Exercise prompt.
Work out how many lines in the entries below contain the string "different". Reply with that figure alone.
***
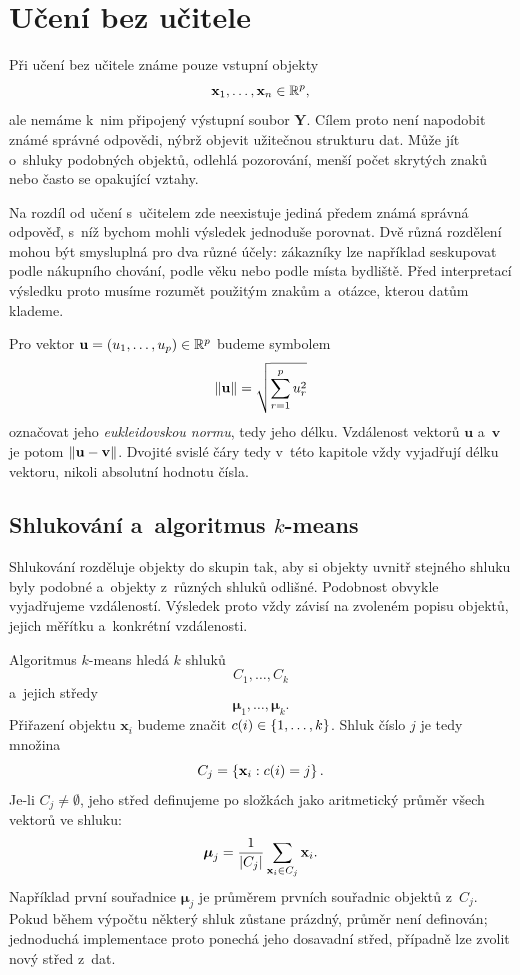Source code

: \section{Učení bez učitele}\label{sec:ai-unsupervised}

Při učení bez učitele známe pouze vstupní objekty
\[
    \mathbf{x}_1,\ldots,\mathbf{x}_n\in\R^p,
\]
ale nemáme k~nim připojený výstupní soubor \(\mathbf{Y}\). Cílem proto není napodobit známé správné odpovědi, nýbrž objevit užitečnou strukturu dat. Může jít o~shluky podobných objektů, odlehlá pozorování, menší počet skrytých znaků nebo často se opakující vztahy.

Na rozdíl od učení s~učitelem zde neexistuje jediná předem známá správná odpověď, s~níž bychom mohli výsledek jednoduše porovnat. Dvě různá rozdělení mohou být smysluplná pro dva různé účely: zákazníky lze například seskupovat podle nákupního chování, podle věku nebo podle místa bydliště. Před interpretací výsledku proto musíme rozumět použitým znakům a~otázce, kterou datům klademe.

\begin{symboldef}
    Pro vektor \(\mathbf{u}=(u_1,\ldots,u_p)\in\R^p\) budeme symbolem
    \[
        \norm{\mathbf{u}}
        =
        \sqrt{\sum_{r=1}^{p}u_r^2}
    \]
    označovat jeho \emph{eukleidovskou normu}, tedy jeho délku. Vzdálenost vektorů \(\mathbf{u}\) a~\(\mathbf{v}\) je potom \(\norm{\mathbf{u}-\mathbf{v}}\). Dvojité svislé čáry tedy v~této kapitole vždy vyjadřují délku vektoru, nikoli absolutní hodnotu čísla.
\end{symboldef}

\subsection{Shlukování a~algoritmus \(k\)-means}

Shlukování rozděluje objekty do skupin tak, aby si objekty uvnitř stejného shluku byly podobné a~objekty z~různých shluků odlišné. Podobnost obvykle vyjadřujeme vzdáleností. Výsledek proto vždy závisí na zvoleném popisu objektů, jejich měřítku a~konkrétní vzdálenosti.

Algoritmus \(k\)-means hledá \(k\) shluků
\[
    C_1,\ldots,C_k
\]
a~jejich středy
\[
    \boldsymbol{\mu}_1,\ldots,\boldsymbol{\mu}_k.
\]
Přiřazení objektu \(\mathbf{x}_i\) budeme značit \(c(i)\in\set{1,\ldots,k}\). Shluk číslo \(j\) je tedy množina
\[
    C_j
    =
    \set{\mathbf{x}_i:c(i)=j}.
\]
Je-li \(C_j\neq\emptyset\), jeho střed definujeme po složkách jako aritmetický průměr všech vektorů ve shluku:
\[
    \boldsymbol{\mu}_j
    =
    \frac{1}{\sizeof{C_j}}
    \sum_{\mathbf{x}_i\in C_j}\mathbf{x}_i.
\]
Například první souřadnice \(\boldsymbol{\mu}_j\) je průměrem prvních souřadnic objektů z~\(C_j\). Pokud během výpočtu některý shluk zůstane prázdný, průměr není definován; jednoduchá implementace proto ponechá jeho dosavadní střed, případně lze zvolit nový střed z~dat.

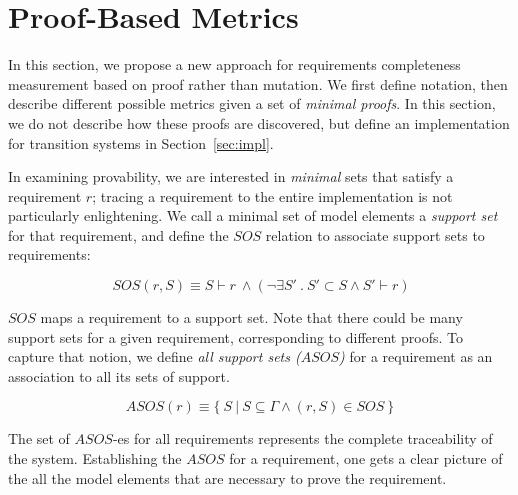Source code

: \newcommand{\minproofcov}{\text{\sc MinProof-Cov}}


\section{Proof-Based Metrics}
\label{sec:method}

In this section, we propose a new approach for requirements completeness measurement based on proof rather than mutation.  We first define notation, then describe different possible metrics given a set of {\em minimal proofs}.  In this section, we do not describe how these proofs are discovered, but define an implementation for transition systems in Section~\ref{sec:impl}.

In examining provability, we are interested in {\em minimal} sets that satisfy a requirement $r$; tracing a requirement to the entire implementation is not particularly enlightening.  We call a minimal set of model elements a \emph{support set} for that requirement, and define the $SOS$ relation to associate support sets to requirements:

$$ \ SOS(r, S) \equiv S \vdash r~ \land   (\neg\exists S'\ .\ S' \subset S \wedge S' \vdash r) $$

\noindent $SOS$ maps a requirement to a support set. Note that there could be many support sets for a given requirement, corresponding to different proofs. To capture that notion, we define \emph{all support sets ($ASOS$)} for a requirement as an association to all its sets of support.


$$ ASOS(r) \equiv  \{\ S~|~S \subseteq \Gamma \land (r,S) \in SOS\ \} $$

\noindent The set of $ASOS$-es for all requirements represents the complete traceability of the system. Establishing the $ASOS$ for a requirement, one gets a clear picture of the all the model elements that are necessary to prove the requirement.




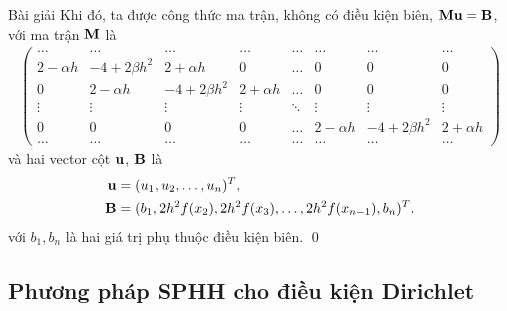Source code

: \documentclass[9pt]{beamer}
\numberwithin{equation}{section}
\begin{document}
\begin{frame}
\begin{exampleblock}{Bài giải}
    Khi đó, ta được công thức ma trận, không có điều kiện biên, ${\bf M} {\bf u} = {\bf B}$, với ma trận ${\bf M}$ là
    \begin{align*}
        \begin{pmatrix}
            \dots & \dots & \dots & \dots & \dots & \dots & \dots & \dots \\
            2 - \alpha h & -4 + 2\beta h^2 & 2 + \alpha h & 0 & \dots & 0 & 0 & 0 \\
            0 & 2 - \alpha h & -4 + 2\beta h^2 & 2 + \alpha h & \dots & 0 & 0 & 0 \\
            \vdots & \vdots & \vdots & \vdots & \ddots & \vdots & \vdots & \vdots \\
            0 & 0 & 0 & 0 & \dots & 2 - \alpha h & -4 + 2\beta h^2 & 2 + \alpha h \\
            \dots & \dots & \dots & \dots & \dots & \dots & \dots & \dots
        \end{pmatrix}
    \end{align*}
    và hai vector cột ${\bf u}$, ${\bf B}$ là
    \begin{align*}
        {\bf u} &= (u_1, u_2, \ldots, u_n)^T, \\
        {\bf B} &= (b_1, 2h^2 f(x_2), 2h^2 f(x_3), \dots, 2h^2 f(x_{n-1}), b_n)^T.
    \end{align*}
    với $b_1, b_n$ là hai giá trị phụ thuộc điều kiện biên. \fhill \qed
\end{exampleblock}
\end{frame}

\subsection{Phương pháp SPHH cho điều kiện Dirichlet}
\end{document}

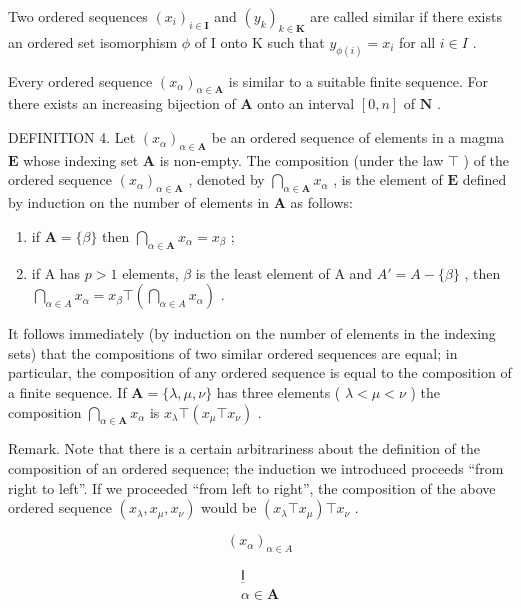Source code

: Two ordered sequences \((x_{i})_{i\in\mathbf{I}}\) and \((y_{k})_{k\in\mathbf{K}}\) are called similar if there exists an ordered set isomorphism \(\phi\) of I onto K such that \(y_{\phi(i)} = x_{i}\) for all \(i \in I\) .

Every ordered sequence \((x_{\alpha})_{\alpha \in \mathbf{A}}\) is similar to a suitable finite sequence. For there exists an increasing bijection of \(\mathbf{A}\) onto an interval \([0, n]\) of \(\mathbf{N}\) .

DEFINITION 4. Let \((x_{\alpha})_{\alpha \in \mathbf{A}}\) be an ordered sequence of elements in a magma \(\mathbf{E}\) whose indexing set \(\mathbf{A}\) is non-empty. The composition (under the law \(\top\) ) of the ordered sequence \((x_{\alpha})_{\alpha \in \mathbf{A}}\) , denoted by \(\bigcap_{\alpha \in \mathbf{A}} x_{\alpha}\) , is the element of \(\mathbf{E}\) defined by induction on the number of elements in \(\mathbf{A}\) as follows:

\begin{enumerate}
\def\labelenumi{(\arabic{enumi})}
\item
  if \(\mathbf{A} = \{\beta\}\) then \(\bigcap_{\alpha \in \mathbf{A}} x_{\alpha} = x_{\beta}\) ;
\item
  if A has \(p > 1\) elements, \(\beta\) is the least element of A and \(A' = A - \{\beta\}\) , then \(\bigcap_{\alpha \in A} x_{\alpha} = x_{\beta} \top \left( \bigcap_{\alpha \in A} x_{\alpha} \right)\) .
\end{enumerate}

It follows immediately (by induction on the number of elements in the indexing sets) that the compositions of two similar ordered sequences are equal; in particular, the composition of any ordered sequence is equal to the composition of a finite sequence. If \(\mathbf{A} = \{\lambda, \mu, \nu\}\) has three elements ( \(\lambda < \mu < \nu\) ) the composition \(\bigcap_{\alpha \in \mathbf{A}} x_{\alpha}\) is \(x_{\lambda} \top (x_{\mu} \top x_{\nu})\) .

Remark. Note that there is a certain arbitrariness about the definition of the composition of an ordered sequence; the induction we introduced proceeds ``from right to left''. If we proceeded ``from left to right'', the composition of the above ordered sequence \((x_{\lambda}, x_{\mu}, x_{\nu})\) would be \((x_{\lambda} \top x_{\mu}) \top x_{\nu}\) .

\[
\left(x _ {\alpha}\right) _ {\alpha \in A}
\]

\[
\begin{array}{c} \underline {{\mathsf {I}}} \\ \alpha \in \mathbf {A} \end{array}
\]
***
Exercise response.
2